Sendimentasi juga mengakibatkan pendangkalan pada alur sungai ataupun pesisir laut. Ada sekitar 200 nelayan di tiga kampung tersebut, sebagian besar nelayan tiga kampung tersebut adalah nelayan kecil yang berkegiatan di dekat kawasan pantai, mereka ada juga yang tidak memiliki perahu ataupun sampan bermesin. Hanya mengandalkan alat tangkap (bubu, jaring, tombak dan lain-lain).
Dan ada sebagian masyarakat yang hanya mengandalkan penghasilannya ketika laut surut dengan mencari gonggong, rengkang, kerang dll di sepanjang bibir pantai.
Costal area menjadi urat nadi dan tulang punggung bagi masyarat pesisir, sumber penghidupan utamanya, namun reklamasi dan penambangan pasir di hulu sungai telah tersebar oleh arus air laut dan mencemari hampir sebagian besar teluk Nongsa, area fishing ground tidak hanya tiga kampung.
Kondisi rusaknya pesisir tentu saja sangat mempengaruhi penghasilan masyarakat nelayan, hilangnya atau turunnya hampir 50% bahkan kadang bisa lebih. Hasil tangkapan bernilai tinggi yakni udang dan ketam semakin jarang karena habitatnya terganggu. Biota laut membutuhkan ekosistem yang sehat untuk hidup dan berkembang biak.
“Kami juga menemukan banyaknya ekosistem Mangrove yang mati karena tercemar lumpur reklamasi dan penambangan pasir. Ekosistem Mangrove sebagai pelindung pulau dan tempat berkembang biak biota laut terancam hilang,” kata dia.

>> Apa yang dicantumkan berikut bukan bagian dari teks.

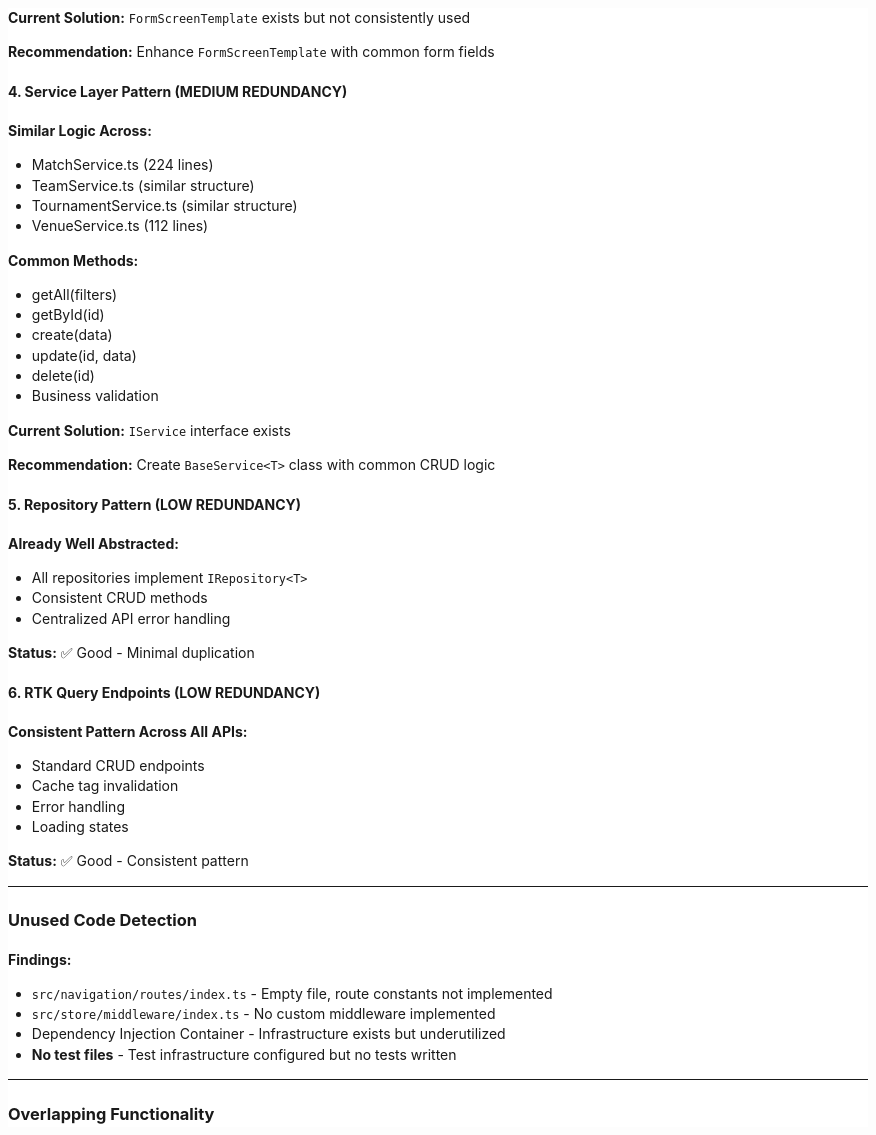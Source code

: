 **Current Solution:** `FormScreenTemplate` exists but not consistently used

**Recommendation:** Enhance `FormScreenTemplate` with common form fields

#### 4. **Service Layer Pattern** (MEDIUM REDUNDANCY)

**Similar Logic Across:**
- MatchService.ts (224 lines)
- TeamService.ts (similar structure)
- TournamentService.ts (similar structure)
- VenueService.ts (112 lines)

**Common Methods:**
- getAll(filters)
- getById(id)
- create(data)
- update(id, data)
- delete(id)
- Business validation

**Current Solution:** `IService` interface exists

**Recommendation:** Create `BaseService<T>` class with common CRUD logic

#### 5. **Repository Pattern** (LOW REDUNDANCY)

**Already Well Abstracted:**
- All repositories implement `IRepository<T>`
- Consistent CRUD methods
- Centralized API error handling

**Status:** ✅ Good - Minimal duplication

#### 6. **RTK Query Endpoints** (LOW REDUNDANCY)

**Consistent Pattern Across All APIs:**
- Standard CRUD endpoints
- Cache tag invalidation
- Error handling
- Loading states

**Status:** ✅ Good - Consistent pattern

---

### Unused Code Detection

**Findings:**
- `src/navigation/routes/index.ts` - Empty file, route constants not implemented
- `src/store/middleware/index.ts` - No custom middleware implemented
- Dependency Injection Container - Infrastructure exists but underutilized
- **No test files** - Test infrastructure configured but no tests written

---

### Overlapping Functionality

“Informasi dari masyarakat, pihak perusahaan sudah mencoba untuk mengadakan mediasi dengan mereka. Saat ini Akar Bhumi Indonesia sedang menelusuri perusahaan yang terkait guna pengajuan pengaduan reklamasi tersebut ke Kementerian Lingkungan Hidup dan Kehutanan serta Kementerian Kelautan dan Perikanan Republik Indonesia,” tambah Hendrik.
Mendorong Pemerintah Tingkatkan Pengawasan
Lebih jauh, Hendrik mengatakan kalau lahan penimbunan sudah hampir mendekati kawasan Hutan Lindung Sei Ulu Lanjai. Jika tidak segera ditangani, pihaknya khawatir mungkin akan merengsek ke kawasan hutan lindung. Apalagi dari informasi masyarakat, bahwa reklamasi akan semakin meluas.
“Existing Mangrove dan kawasan perairan memiliki regulasi tersendiri di dalam pelaksanaan pembangunan suatu proyek. Selama beberapa hari ini kita masih melakukan verifikasi aduan masyarakat tersebut, mengumpulkan bukti dan keterangan. Segera akan kita laporkan terkait temuan ini, sehingga aktivitas tersebut bisa benar-benar dihentikan secara prosedural dan jika ditemukan tindak pidana yang melanggar perundangan-undangan maka bisa ditindak dengan tegas oleh pihak terkait,” tutur dia.

Mengingat lokasi reklamasi berada di pesisir, maka menjadi kewenangan Kementerian Kelautan dan Perikanan (KKP), sedangkan kerusakan lingkungan menjadi lingkup Kementerian Lingkungan Hidup dan Kehutanan.
Ketua Akar Bhumi Indonesia, Soni Riyanto, mengatakan pemerintah di daerah (Pemerintah Kota Batam dan BP Batam) tidak bisa terus-terusan melakukan pembiaran reklamasi yang diduga menyalahi aturan. Karena bukan saja lingkungan yang rusak, namun masyarakat sering berada dipihak yang dirugikan.
Sebagai gugusan terakhir mangrove di daerah Nongsa maka kita wajib menjaga keberadaannya. Apalagi banyak kampung-kampung sepanjang pesisir yang berprofesi sebagai nelayan pantai.
“Pemerintah Batam (Pemko dan BP Batam) seolah ramah kepada pendatang, namun tak acuh kepada tuan rumah (masyarakat asli di pesisir Batam). Masyarakat nelayan Nongsa sudah cukup menderita dari kerusakan pesisir akibat penambangan pasir, kini diperparah dengan reklamasi di mana-mana. Reklamasi bak monster yang begitu ganas memporak-porandakan kehidupan dan peradaban yang sudah ratusan tahun mendiami pulau Batam,” tutur Soni.